Which lines of the entries below hold the word "你没听过的"? Report each of them.
*** Block opens ***
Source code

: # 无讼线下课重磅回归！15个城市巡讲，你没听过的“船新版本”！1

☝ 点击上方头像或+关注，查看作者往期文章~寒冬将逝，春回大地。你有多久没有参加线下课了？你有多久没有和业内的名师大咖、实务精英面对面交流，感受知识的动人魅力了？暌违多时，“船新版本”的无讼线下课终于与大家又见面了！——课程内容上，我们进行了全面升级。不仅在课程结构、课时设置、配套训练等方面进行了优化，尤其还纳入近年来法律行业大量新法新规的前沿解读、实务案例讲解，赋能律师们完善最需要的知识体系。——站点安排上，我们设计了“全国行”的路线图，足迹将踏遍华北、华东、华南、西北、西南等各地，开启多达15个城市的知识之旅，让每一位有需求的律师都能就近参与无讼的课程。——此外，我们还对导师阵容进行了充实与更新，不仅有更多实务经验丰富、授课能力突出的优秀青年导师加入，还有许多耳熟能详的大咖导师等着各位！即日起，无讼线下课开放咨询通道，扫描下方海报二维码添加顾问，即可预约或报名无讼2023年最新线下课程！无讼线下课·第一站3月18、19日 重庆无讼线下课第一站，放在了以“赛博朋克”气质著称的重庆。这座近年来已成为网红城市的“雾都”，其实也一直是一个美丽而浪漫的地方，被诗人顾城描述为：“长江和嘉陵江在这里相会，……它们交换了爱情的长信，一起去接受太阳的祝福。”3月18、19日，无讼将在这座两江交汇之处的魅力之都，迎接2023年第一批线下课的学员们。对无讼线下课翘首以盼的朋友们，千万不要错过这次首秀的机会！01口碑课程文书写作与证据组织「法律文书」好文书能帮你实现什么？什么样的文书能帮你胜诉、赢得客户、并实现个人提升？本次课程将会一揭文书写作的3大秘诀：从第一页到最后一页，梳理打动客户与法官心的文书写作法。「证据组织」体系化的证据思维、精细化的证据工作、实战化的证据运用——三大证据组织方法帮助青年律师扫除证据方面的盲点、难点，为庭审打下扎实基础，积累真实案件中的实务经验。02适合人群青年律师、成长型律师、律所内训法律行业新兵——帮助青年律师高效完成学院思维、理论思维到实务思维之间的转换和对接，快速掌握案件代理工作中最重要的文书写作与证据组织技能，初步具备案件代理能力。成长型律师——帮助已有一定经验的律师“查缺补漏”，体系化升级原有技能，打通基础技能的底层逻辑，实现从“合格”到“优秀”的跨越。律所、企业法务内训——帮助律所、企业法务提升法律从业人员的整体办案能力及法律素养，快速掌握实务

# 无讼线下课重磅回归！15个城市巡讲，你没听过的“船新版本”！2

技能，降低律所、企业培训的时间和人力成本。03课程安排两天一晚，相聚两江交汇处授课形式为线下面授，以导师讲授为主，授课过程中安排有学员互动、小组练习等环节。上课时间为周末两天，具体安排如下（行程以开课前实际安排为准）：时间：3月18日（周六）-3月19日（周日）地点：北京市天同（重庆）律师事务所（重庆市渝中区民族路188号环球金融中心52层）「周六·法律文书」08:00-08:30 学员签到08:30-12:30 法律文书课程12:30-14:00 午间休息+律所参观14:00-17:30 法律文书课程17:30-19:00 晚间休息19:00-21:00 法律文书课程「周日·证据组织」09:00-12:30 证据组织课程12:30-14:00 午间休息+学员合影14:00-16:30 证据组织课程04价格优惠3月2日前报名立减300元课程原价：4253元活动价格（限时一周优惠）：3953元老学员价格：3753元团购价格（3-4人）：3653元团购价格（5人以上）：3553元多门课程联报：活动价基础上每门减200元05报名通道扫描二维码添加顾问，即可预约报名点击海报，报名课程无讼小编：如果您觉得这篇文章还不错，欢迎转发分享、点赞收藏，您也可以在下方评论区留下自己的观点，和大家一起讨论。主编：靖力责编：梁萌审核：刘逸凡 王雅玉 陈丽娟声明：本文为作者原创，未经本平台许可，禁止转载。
*** Block closes ***
▶ **RESPONSE AREA**:
: # 无讼线下课重磅回归！15个城市巡讲，你没听过的“船新版本”！1
# 无讼线下课重磅回归！15个城市巡讲，你没听过的“船新版本”！2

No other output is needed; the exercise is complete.